Sir Thomas Overbury – Characters




“A Roaring Boy”
A fake person, full of hot air—and he talks so much because he’s illiterate. He’s spent all his money by “running through great houses”. I’m not sure who the “keeper of the ordinary” is, maybe a police officer? He supervises brothels and is a “more unlawful reformer of vice than prentices on shrove-Tuesday.” He sleeps with a tobacco pipe. He borrows money. He keeps good company. If he does not drink he gets sick, so an alcoholic.
“A Distaster of the Time”
The metaphor of the “winter grasshopper” as someone who looks starved the whole year is connected with another metaphor about venom and poison which comes from his own conceitedness. If any other man advances he considers it a personal offence, but becomes so envious that he becomes wrapped up in the envy and slowly tortured by it like Philarius’ Bull. His blood is yellow (perhaps related to yellow bile in the humours—anger?) Nothing pleases him, war or peace, death or plenty. He commonly rails against religion as a source of his discontent, but this type of person can be of any religion. Ultimately he’s annoying, but relatively harmless.
“A Divellish Usurer”
He thinks he thrives from the curses people throw at him and understands the legal code better than the bible. There’s a pun on “evil angel” as an evil spirit, but also as the gold currency which  will save him.

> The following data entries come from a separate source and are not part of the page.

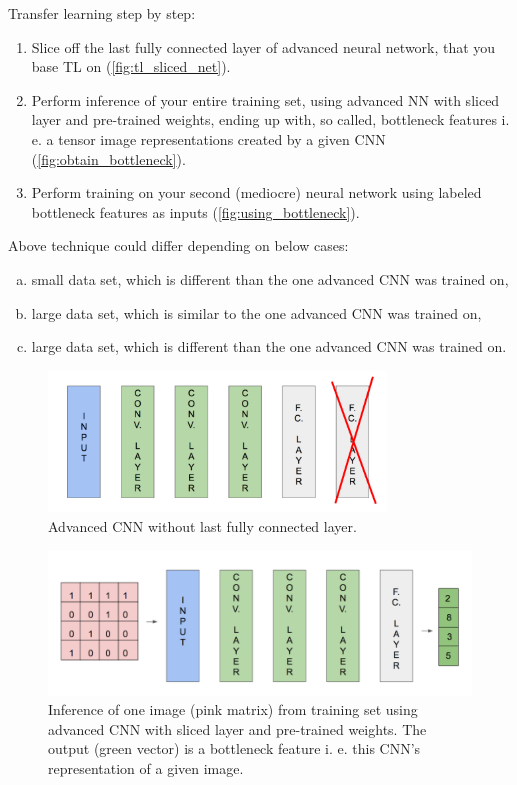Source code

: \documentclass[11pt, a4paper]{article}
\begin{document}
Transfer learning step by step:
\begin{enumerate}[1)]
\item Slice off the last fully connected layer of advanced neural network, that you base TL on (\autoref{fig:tl_sliced_net}).
\item Perform inference of your entire training set, using advanced NN with sliced layer and pre-trained weights, ending up with, so called, bottleneck features i. e. a tensor image representations created by a given CNN (\autoref{fig:obtain_bottleneck}).
\item Perform training on your second (mediocre) neural network using labeled bottleneck features as inputs (\autoref{fig:using_bottleneck}).
\end{enumerate}
Above technique could differ depending on below cases:
\begin{enumerate}[a)]
\item small data set, which is different than the one advanced CNN was trained on,
\item large data set, which is similar to the one advanced CNN was trained on,
\item large data set, which is different than the one advanced CNN was trained on.
\end{enumerate}

\begin{figure}[h]
\includegraphics[width=0.8\textwidth]{tl_sliced_net}
\centering
\caption[Zaawansowana konwolucyjna sieć neuronowa bez ostatniej warstwy]{Advanced CNN without last fully connected layer.}
\label{fig:tl_sliced_net}
\end{figure}

\begin{figure}[h]
\includegraphics[width=\textwidth]{obtain_bottleneck}
\centering
\caption[Wnioskowanie pierwszej sieci poprzez wykorzystanie tzw. bottleneck features]{Inference of one image (pink matrix) from training set using advanced CNN with sliced layer and pre-trained weights. The output (green vector) is a bottleneck feature i. e. this CNN's representation of a given image.}
\label{fig:obtain_bottleneck}
\end{figure}
\end{document}

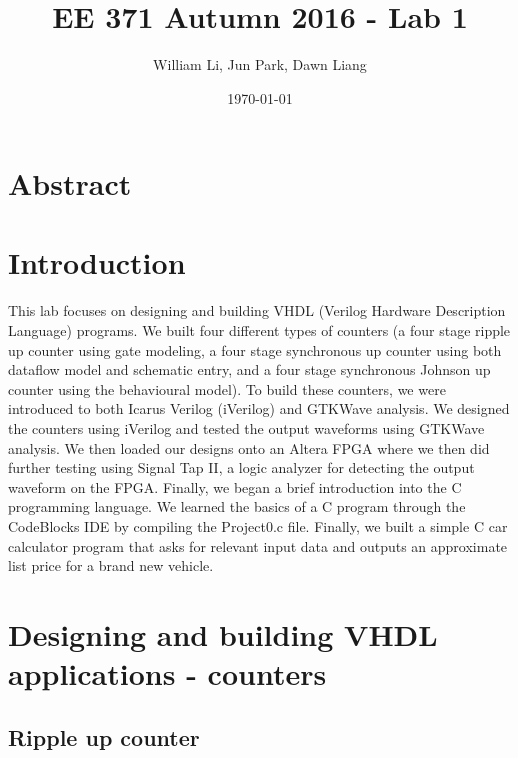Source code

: \documentclass{article}
\title{EE 371 Autumn 2016 - Lab 1}
\date{\today}
\author{William Li, Jun Park, Dawn Liang}
\begin{document}
\maketitle
\newpage
{}

\section{Abstract}

\section{Introduction}

\paragraph{}
This lab focuses on designing and building VHDL (Verilog Hardware Description Language) programs. We built four different types of counters (a four stage ripple up counter using gate modeling, a four stage synchronous up counter using both dataflow model and schematic entry,   and a four stage synchronous Johnson up counter using the behavioural model). To build these counters, we were introduced to both Icarus Verilog (iVerilog) and GTKWave analysis. We designed the counters using iVerilog and tested the output waveforms using GTKWave analysis. We then loaded our designs onto an Altera FPGA where we then did further testing using Signal Tap II, a logic analyzer for detecting the output waveform on the FPGA. Finally, we began a brief introduction into the C programming language. We learned the basics of a C program through the CodeBlocks IDE by compiling the Project0.c file. Finally, we built a simple C car calculator program that asks for relevant input data and outputs an approximate list price for a brand new vehicle. 

\section{Designing and building VHDL applications - counters}



\subsection{Ripple up counter}


\end{document}
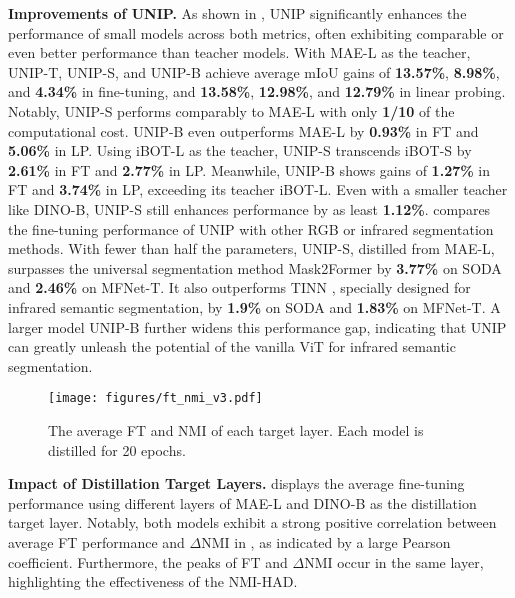 \textbf{Improvements of UNIP.} As shown in , UNIP significantly enhances the performance of small models across both metrics, often exhibiting comparable or even better performance than teacher models. With MAE-L as the teacher, UNIP-T, UNIP-S, and UNIP-B achieve average mIoU gains of \textbf{13.57\%}, \textbf{8.98\%}, and \textbf{4.34\%} in fine-tuning, and \textbf{13.58\%}, \textbf{12.98\%}, and \textbf{12.79\%} in linear probing. Notably, UNIP-S performs comparably to MAE-L with only \textbf{1/10} of the computational cost. UNIP-B even outperforms MAE-L by \textbf{0.93\%} in FT and \textbf{5.06\%} in LP. Using iBOT-L as the teacher, UNIP-S transcends iBOT-S by \textbf{2.61\%} in FT and \textbf{2.77\%} in LP. Meanwhile, UNIP-B shows gains of \textbf{1.27\%} in FT and \textbf{3.74\%} in LP, exceeding its teacher iBOT-L. Even with a smaller teacher like DINO-B, UNIP-S still enhances performance by as least \textbf{1.12\%}.  compares the fine-tuning performance of UNIP with other RGB or infrared segmentation methods. With fewer than half the parameters, UNIP-S, distilled from MAE-L, surpasses the universal segmentation method Mask2Former \citep{mask2former} by \textbf{3.77\%} on SODA and \textbf{2.46\%} on MFNet-T. It also outperforms TINN \citep{tinn}, specially designed for infrared semantic segmentation, by \textbf{1.9\%} on SODA and \textbf{1.83\%} on MFNet-T. A larger model UNIP-B further widens this performance gap, indicating that UNIP can greatly unleash the potential of the vanilla ViT for infrared semantic segmentation.


\begin{wrapfigure}{r}{0.51\textwidth}
\vspace{-10pt}
\centering
\texttt{[image: figures/ft\_nmi\_v3.pdf]}
\vspace{-22pt}
\caption{The average FT and NMI of each target layer. Each model is distilled for 20 epochs.}
\label{fig:ft_nmi}
\vspace{-11pt}
\end{wrapfigure}

\textbf{Impact of Distillation Target Layers.}  displays the average fine-tuning performance using different layers of MAE-L and DINO-B as the distillation target layer. Notably, both models exhibit a strong positive correlation between average FT performance and $\Delta$NMI in , as indicated by a large Pearson coefficient. Furthermore, the peaks of FT and $\Delta$NMI occur in the same layer, highlighting the effectiveness of the NMI-HAD.


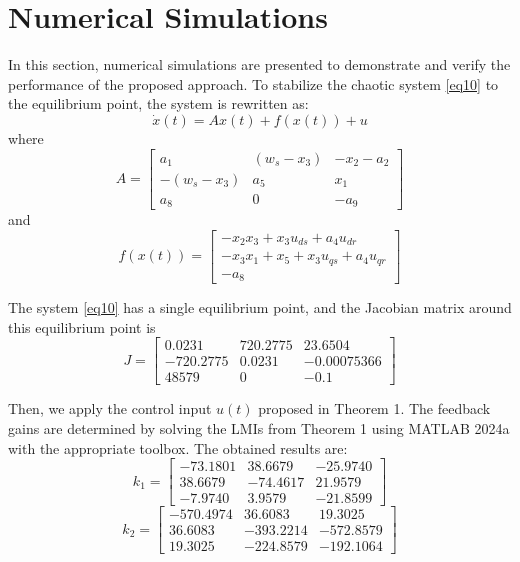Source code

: \documentclass[conference]{IEEEtran}
\begin{document}
\section{Numerical Simulations}

In this section, numerical simulations are presented to demonstrate and verify the performance of the proposed approach. To stabilize the chaotic system \eqref{eq10} to the equilibrium point, the system is rewritten as:
\begin{equation}
\dot{x}(t) = Ax(t) + f(x(t)) + u
\label{eq23}
\end{equation}
where
\begin{equation*}
A = \begin{bmatrix}
a_{1} & \left( w_{s} - x_{3} \right) & - x_{2} - a_{2} \\
- \left( w_{s} - x_{3} \right) & a_{5} & x_{1} \\
a_{8} & 0 & - a_{9}
\end{bmatrix}
\end{equation*}
and
\begin{equation*}
f(x(t)) = \begin{bmatrix}
- x_{2}x_{3} + x_{3}u_{ds} + a_{4}u_{dr} \\
- x_{3}x_{1} + x_{5} + x_{3}u_{qs} + a_{4}u_{qr} \\
- a_{8}
\end{bmatrix}
\end{equation*}

The system \eqref{eq10} has a single equilibrium point, and the Jacobian matrix around this equilibrium point is
\begin{equation*}
J = \begin{bmatrix}
0.0231 & 720.2775 & 23.6504 \\
-720.2775 & 0.0231 & -0.00075366 \\
48579 & 0 & -0.1
\end{bmatrix}
\end{equation*}

Then, we apply the control input $u(t)$ proposed in Theorem 1. The feedback gains are determined by solving the LMIs from Theorem 1 using MATLAB 2024a with the appropriate toolbox. The obtained results are:
\begin{equation*}
k_{1} = \begin{bmatrix}
-73.1801 & 38.6679 & -25.9740 \\
38.6679 & -74.4617 & 21.9579 \\
-7.9740 & 3.9579 & -21.8599
\end{bmatrix}
\end{equation*}
\begin{equation*}
k_{2} = \begin{bmatrix}
-570.4974 & 36.6083 & 19.3025 \\
36.6083 & -393.2214 & -572.8579 \\
19.3025 & -224.8579 & -192.1064
\end{bmatrix}
\end{equation*}
\end{document}

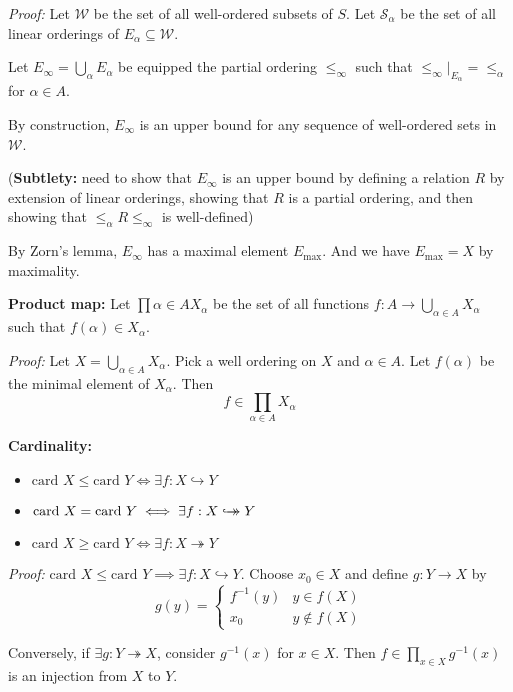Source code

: \documentclass[12pt]{article}
\newcommand{\sub}{\subseteq}
\newcommand{\card}{\text{card }}
\newcommand{\surj}{\twoheadrightarrow}
\newcommand{\inj}{\hookrightarrow}
\newcommand{\biject}{\hookrightarrow \hspace{-8pt} \rightarrow}
\newenvironment*{tbox}[2][gray]{
    \begin{tcolorbox}[
        parbox=false,
        colback=#1!5!white,
        colframe=#1!75!black,
        breakable,
        title={#2}
    ]}
    {\end{tcolorbox}}
\begin{document}
    \begin{tbox}{\textbf{Well ordering principle:} Every non-empty set $X$ can be well-ordered}
        \emph{Proof:} Let $\mathcal W$ be the set of all well-ordered subsets of $S$. Let $\mathcal S_{\alpha}$ be the set of all linear orderings of $E_{\alpha} \sub \mathcal W$. 

        Let $E_{\infty} = \bigcup_{\alpha} E_{\alpha}$ be equipped the partial ordering $\leq_{\infty}$ such that $\leq_{\infty} \big\vert_{E_{\alpha}} = \leq_{\alpha}$ for $\alpha \in A$.

        By construction, $E_{\infty}$ is an upper bound for any sequence of well-ordered sets in $\mathcal W$. 
        
        (\textbf{Subtlety:} need to show that $E_{\infty}$ is an upper bound by defining a relation $R$ by extension of linear orderings, showing that $R$ is a partial ordering, and then showing that $\leq_{\alpha}R\leq_{\infty}$ is well-defined)

        By Zorn's lemma, $E_{\infty}$ has a maximal element $E_{\max}$. And we have $E_{\max} = X$ by maximality. 
    \end{tbox}

    \textbf{Product map:} Let $\prod{\alpha \in A} X_{\alpha}$ be the set of all functions $f: A \to \bigcup_{\alpha \in A} X_{\alpha}$ such that $f(\alpha) \in X_{\alpha}$.

    \begin{tbox}{\textbf{Axiom of Choice:} If $\{X_{\alpha}\}_{\alpha \in A} \neq \emptyset$, then $\prod_{\alpha \in A} X_{\alpha} \neq \emptyset$ (i.e. there exists a choice function)}
        \emph{Proof:} Let $X = \bigcup_{\alpha \in A} X_{\alpha}$. Pick a well ordering on $X$ and $\alpha \in A$. Let $f(\alpha)$ be the minimal element of $X_{\alpha}$. Then 
        \[f \in \prod_{\alpha \in A} X_{\alpha}\]
    \end{tbox}

    \textbf{Cardinality:}
    \begin{itemize}
        \item $\card X \leq \card Y \iff \exists f: X \inj Y$
        \item $\card X = \card Y \iff \exists f: X \biject Y$
        \item $\card X \geq \card Y \iff \exists f: X \surj Y$
    \end{itemize}

    \begin{tbox}{\textbf{Property:} $\card X \leq \card Y \iff \card Y \geq \card X$}
        \emph{Proof:} $\card X \leq \card Y  \implies \exists f: X \inj Y$. Choose $x_0 \in X$ and define $g: Y \to X$ by
        \[g(y) = \begin{cases}
            f^{-1}(y) & y \in f(X) \\
            x_0 & y \notin f(X)
        \end{cases}\]

        Conversely, if $\exists g: Y \surj X$, consider $g^{-1}({x})$ for $x \in X$. Then $f \in \prod_{x \in X} g^{-1}({x})$ is an injection from $X$ to $Y$.
    \end{tbox}
\end{document}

He can have no friends because he has too much “interest” in them. He wishes he could shorten the year so he could love a scholar, because, apparently, scholars borrow a lot of money? He’s a bondsmen, seeming to be the son of the jailor, because his estate is heavy with all the bonds people have paid. His only fear about the day of judgment is that it will come sooner than his payments are due. He considers the court his religion. Even though he has all this money, his own servants die from hunger. He wants everyone else to be frugal but himself. If he dies it’s never of God’s doing, but rather surfeit, pox, or despair.

“An Excellent Actor”
“You will think you see so many lines drawn from the circumference of so many ears, while the Actor is the Center. He doth strive to make nature monstrous, she is often seen in the same scene with him, but neither on stilts nor crutches…” Here, the actor is able to use what seems natural to fix all eyes on him. Even though he’s pretending “personating” the audience feels as though it is real. All men living, a worthy actor can contain. He values the actor for his quality, recognizing some are not as good and you may have to sit through some bad acting, as he would “do gold the ore, I should not mind the dross, but the purity of the metal.”